> [Data to process]
------------

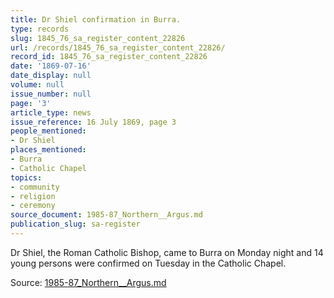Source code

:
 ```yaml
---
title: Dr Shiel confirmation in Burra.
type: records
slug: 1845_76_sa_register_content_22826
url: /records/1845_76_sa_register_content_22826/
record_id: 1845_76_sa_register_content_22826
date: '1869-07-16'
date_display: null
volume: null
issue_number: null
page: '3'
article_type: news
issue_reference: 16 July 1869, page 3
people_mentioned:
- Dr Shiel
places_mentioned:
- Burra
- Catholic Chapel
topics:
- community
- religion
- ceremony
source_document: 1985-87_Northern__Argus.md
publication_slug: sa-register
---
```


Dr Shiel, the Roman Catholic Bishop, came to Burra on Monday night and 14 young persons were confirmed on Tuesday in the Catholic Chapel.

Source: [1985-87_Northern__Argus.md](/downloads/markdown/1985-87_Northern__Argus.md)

------------

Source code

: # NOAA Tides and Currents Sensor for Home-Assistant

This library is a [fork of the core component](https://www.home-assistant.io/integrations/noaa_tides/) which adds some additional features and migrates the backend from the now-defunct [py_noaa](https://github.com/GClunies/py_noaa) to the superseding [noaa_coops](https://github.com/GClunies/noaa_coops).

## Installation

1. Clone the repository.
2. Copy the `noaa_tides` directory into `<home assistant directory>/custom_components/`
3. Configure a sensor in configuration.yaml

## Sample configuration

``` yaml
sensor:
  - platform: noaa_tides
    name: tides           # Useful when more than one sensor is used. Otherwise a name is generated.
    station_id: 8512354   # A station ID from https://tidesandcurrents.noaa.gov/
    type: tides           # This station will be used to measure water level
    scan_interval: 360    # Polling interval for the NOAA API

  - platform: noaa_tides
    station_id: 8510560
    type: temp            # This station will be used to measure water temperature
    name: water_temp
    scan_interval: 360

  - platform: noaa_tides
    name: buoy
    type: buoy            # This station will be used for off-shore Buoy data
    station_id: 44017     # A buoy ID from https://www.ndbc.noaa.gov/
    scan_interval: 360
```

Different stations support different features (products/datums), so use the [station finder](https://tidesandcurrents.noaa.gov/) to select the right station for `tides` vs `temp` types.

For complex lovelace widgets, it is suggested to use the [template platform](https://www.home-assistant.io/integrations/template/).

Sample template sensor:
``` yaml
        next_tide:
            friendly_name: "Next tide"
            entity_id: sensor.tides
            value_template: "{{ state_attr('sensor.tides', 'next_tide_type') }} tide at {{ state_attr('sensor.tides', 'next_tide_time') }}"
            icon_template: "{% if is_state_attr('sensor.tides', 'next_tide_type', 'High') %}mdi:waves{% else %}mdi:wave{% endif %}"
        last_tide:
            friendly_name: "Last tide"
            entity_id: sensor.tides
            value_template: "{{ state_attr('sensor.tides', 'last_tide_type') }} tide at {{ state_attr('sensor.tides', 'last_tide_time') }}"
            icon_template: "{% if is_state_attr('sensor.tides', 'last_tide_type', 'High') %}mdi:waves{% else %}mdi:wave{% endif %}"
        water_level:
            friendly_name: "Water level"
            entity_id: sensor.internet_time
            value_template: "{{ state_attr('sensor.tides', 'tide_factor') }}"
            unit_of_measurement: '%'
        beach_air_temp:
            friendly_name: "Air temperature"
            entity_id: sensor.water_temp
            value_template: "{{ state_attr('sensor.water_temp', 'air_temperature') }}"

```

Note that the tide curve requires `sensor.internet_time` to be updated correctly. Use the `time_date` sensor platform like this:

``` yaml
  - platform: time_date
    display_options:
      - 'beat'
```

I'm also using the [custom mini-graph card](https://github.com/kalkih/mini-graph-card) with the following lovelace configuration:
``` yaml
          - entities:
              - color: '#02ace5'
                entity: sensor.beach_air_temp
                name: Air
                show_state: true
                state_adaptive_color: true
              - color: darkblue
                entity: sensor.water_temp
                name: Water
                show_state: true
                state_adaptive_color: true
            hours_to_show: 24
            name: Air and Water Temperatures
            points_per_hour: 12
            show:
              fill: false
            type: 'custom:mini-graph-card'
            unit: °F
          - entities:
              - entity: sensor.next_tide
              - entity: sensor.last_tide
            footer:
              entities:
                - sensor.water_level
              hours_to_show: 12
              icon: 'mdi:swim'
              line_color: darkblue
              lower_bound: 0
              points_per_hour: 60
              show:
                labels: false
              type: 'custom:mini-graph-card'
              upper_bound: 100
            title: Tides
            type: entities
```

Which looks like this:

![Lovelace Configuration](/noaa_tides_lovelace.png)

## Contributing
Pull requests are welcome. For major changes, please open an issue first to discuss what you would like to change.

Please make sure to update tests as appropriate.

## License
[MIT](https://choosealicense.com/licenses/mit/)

------------

Your task is to list each line of the records with the word "will".

    type: tides           # This station will be used to measure water level
    type: temp            # This station will be used to measure water temperature
    type: buoy            # This station will be used for off-shore Buoy data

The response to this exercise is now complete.